*Exercise description*. Among the entries below, find the lines with "signal" and copy them.

━━━━━ Listed records ━━━━━

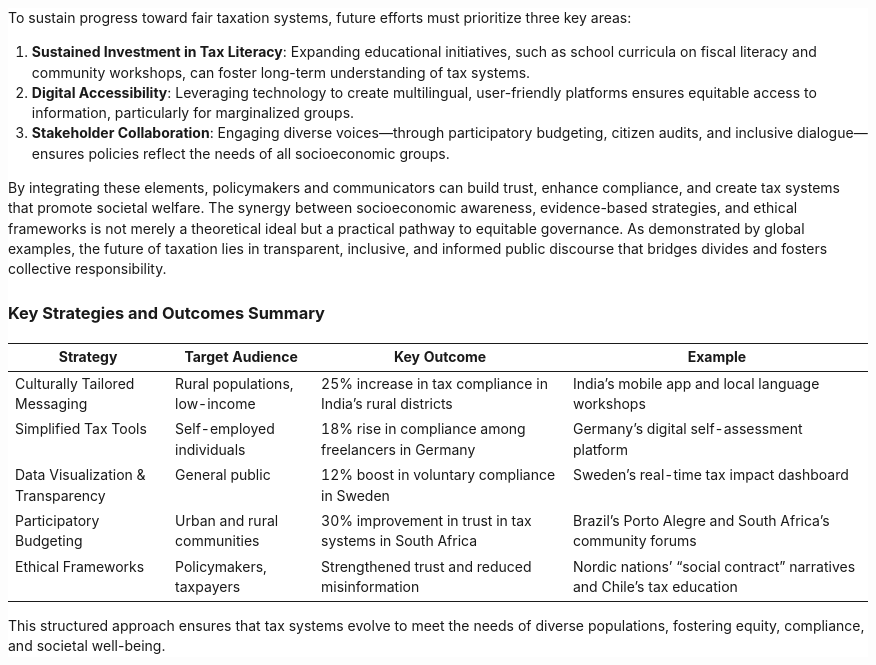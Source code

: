 To sustain progress toward fair taxation systems, future efforts must prioritize three key areas:  

1. **Sustained Investment in Tax Literacy**: Expanding educational initiatives, such as school curricula on fiscal literacy and community workshops, can foster long-term understanding of tax systems.  
2. **Digital Accessibility**: Leveraging technology to create multilingual, user-friendly platforms ensures equitable access to information, particularly for marginalized groups.  
3. **Stakeholder Collaboration**: Engaging diverse voices—through participatory budgeting, citizen audits, and inclusive dialogue—ensures policies reflect the needs of all socioeconomic groups.  

By integrating these elements, policymakers and communicators can build trust, enhance compliance, and create tax systems that promote societal welfare. The synergy between socioeconomic awareness, evidence-based strategies, and ethical frameworks is not merely a theoretical ideal but a practical pathway to equitable governance. As demonstrated by global examples, the future of taxation lies in transparent, inclusive, and informed public discourse that bridges divides and fosters collective responsibility.  

### Key Strategies and Outcomes Summary  

| **Strategy**                     | **Target Audience**               | **Key Outcome**                                                                 | **Example**                                                                 |
|----------------------------------|-----------------------------------|---------------------------------------------------------------------------------|-----------------------------------------------------------------------------|
| Culturally Tailored Messaging    | Rural populations, low-income     | 25% increase in tax compliance in India’s rural districts                       | India’s mobile app and local language workshops                             |
| Simplified Tax Tools             | Self-employed individuals         | 18% rise in compliance among freelancers in Germany                            | Germany’s digital self-assessment platform                                  |
| Data Visualization & Transparency| General public                    | 12% boost in voluntary compliance in Sweden                                    | Sweden’s real-time tax impact dashboard                                     |
| Participatory Budgeting          | Urban and rural communities       | 30% improvement in trust in tax systems in South Africa                        | Brazil’s Porto Alegre and South Africa’s community forums                   |
| Ethical Frameworks               | Policymakers, taxpayers           | Strengthened trust and reduced misinformation                                  | Nordic nations’ “social contract” narratives and Chile’s tax education      |  

This structured approach ensures that tax systems evolve to meet the needs of diverse populations, fostering equity, compliance, and societal well-being.

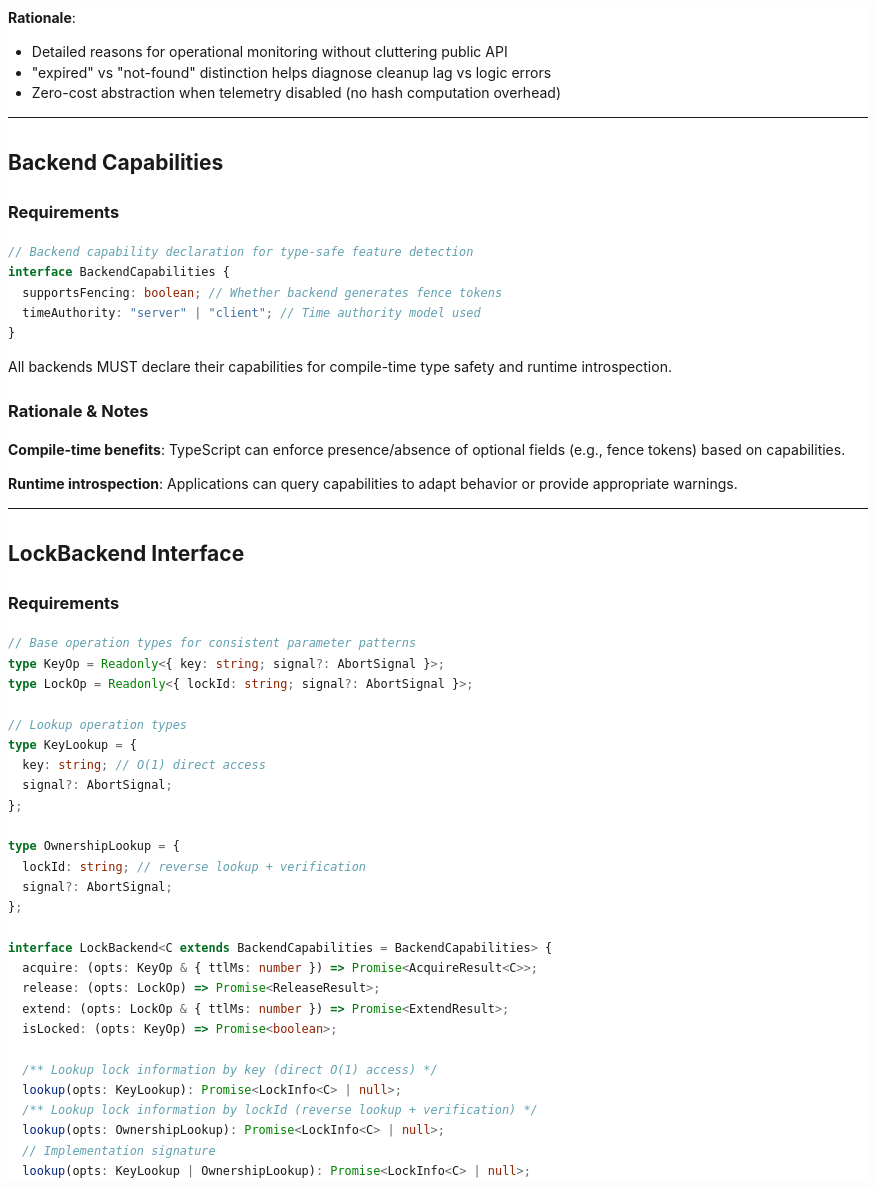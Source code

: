 **Rationale**:

- Detailed reasons for operational monitoring without cluttering public API
- "expired" vs "not-found" distinction helps diagnose cleanup lag vs logic errors
- Zero-cost abstraction when telemetry disabled (no hash computation overhead)

---

## Backend Capabilities

### Requirements

```typescript
// Backend capability declaration for type-safe feature detection
interface BackendCapabilities {
  supportsFencing: boolean; // Whether backend generates fence tokens
  timeAuthority: "server" | "client"; // Time authority model used
}
```

All backends MUST declare their capabilities for compile-time type safety and runtime introspection.

### Rationale & Notes

**Compile-time benefits**: TypeScript can enforce presence/absence of optional fields (e.g., fence tokens) based on capabilities.

**Runtime introspection**: Applications can query capabilities to adapt behavior or provide appropriate warnings.

---

## LockBackend Interface

### Requirements

```typescript
// Base operation types for consistent parameter patterns
type KeyOp = Readonly<{ key: string; signal?: AbortSignal }>;
type LockOp = Readonly<{ lockId: string; signal?: AbortSignal }>;

// Lookup operation types
type KeyLookup = {
  key: string; // O(1) direct access
  signal?: AbortSignal;
};

type OwnershipLookup = {
  lockId: string; // reverse lookup + verification
  signal?: AbortSignal;
};

interface LockBackend<C extends BackendCapabilities = BackendCapabilities> {
  acquire: (opts: KeyOp & { ttlMs: number }) => Promise<AcquireResult<C>>;
  release: (opts: LockOp) => Promise<ReleaseResult>;
  extend: (opts: LockOp & { ttlMs: number }) => Promise<ExtendResult>;
  isLocked: (opts: KeyOp) => Promise<boolean>;

  /** Lookup lock information by key (direct O(1) access) */
  lookup(opts: KeyLookup): Promise<LockInfo<C> | null>;
  /** Lookup lock information by lockId (reverse lookup + verification) */
  lookup(opts: OwnershipLookup): Promise<LockInfo<C> | null>;
  // Implementation signature
  lookup(opts: KeyLookup | OwnershipLookup): Promise<LockInfo<C> | null>;
```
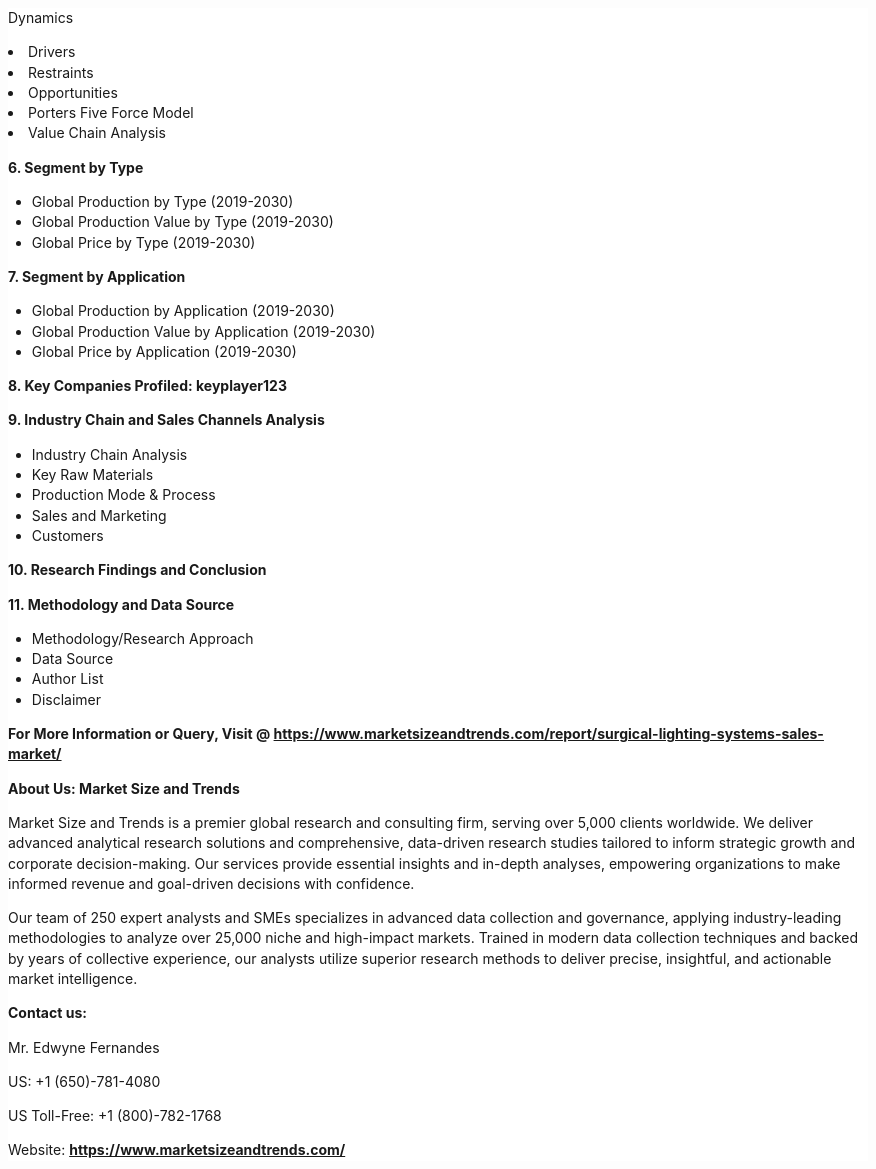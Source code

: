 Dynamics</li><li>Drivers</li><li>Restraints</li><li>Opportunities</li><li>Porters Five Force Model</li><li>Value Chain Analysis&nbsp;</li></ul><p><strong>6. Segment by Type</strong></p><ul><li>Global Production by Type (2019-2030)</li><li>Global Production Value by Type (2019-2030)</li><li>Global Price by Type (2019-2030)</li></ul><p><strong>7. Segment by Application</strong></p><ul><li>Global Production by Application (2019-2030)</li><li>Global Production Value by Application (2019-2030)</li><li>Global Price by Application (2019-2030)</li></ul><p><strong>8. Key Companies Profiled: keyplayer123</strong></p><p><strong>9. Industry Chain and Sales Channels Analysis</strong></p><ul><li>Industry Chain Analysis</li><li>Key Raw Materials</li><li>Production Mode &amp; Process</li><li>Sales and Marketing</li><li>Customers</li></ul><p><strong>10. Research Findings and Conclusion</strong></p><p><strong>11. Methodology and Data Source</strong></p><ul><li>Methodology/Research Approach</li><li>Data Source</li><li>Author List</li><li>Disclaimer</li></ul></p><p><strong>For More Information or Query, Visit @ <a href="https://www.marketsizeandtrends.com/report/surgical-lighting-systems-sales-market/">https://www.marketsizeandtrends.com/report/surgical-lighting-systems-sales-market/</a></strong></p><p><strong>About Us: Market Size and Trends</strong></p><p>Market Size and Trends is a premier global research and consulting firm, serving over 5,000 clients worldwide. We deliver advanced analytical research solutions and comprehensive, data-driven research studies tailored to inform strategic growth and corporate decision-making. Our services provide essential insights and in-depth analyses, empowering organizations to make informed revenue and goal-driven decisions with confidence.</p><p>Our team of 250 expert analysts and SMEs specializes in advanced data collection and governance, applying industry-leading methodologies to analyze over 25,000 niche and high-impact markets. Trained in modern data collection techniques and backed by years of collective experience, our analysts utilize superior research methods to deliver precise, insightful, and actionable market intelligence.</p><p><strong>Contact us:</strong></p><p>Mr. Edwyne Fernandes</p><p>US: +1 (650)-781-4080</p><p>US Toll-Free: +1 (800)-782-1768</p><p>Website: <strong><a href="https://www.marketsizeandtrends.com/">https://www.marketsizeandtrends.com/</a></strong></p>
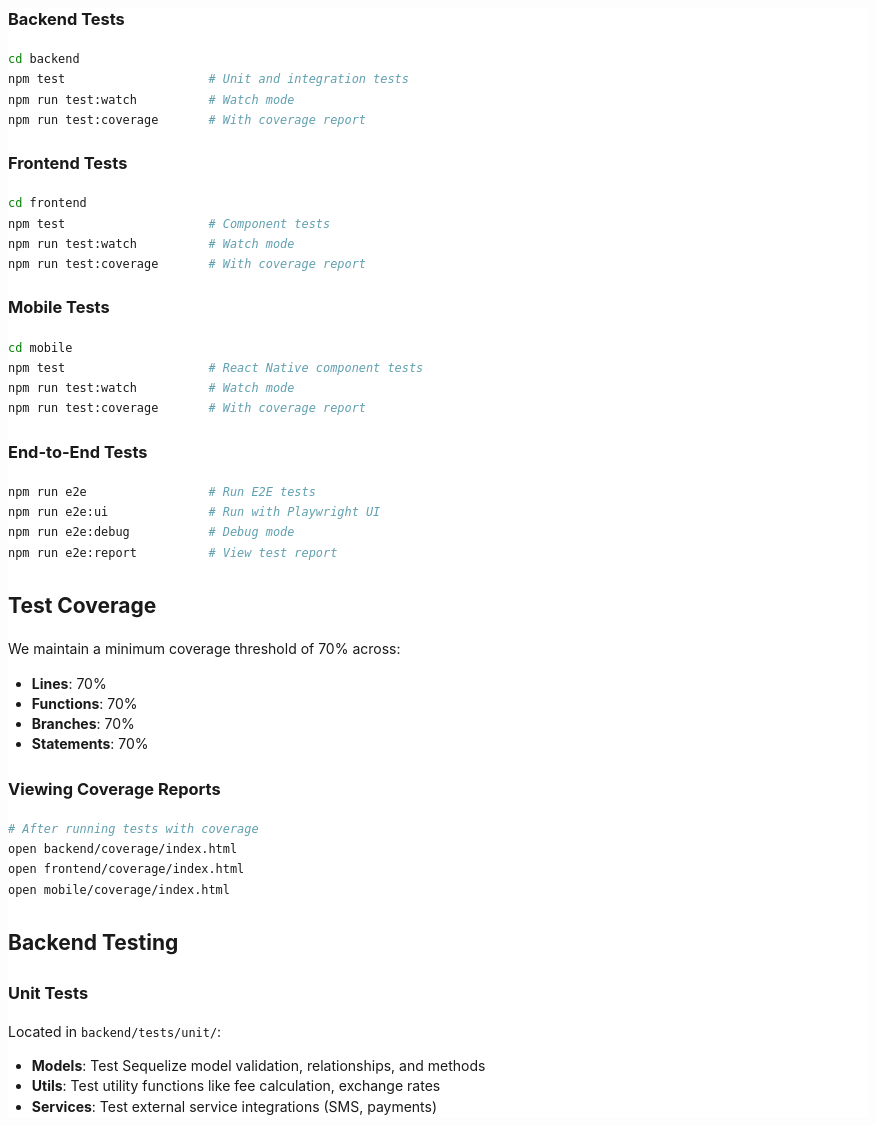 ### Backend Tests
```bash
cd backend
npm test                    # Unit and integration tests
npm run test:watch          # Watch mode
npm run test:coverage       # With coverage report
```

### Frontend Tests
```bash
cd frontend
npm test                    # Component tests
npm run test:watch          # Watch mode
npm run test:coverage       # With coverage report
```

### Mobile Tests
```bash
cd mobile
npm test                    # React Native component tests
npm run test:watch          # Watch mode
npm run test:coverage       # With coverage report
```

### End-to-End Tests
```bash
npm run e2e                 # Run E2E tests
npm run e2e:ui              # Run with Playwright UI
npm run e2e:debug           # Debug mode
npm run e2e:report          # View test report
```

## Test Coverage

We maintain a minimum coverage threshold of 70% across:
- **Lines**: 70%
- **Functions**: 70%
- **Branches**: 70%
- **Statements**: 70%

### Viewing Coverage Reports
```bash
# After running tests with coverage
open backend/coverage/index.html
open frontend/coverage/index.html
open mobile/coverage/index.html
```

## Backend Testing

### Unit Tests
Located in `backend/tests/unit/`:
- **Models**: Test Sequelize model validation, relationships, and methods
- **Utils**: Test utility functions like fee calculation, exchange rates
- **Services**: Test external service integrations (SMS, payments)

━━━━━

*Task output*.
type KeyOp = Readonly<{ key: string; signal?: AbortSignal }>;
type LockOp = Readonly<{ lockId: string; signal?: AbortSignal }>;
  signal?: AbortSignal;
  signal?: AbortSignal;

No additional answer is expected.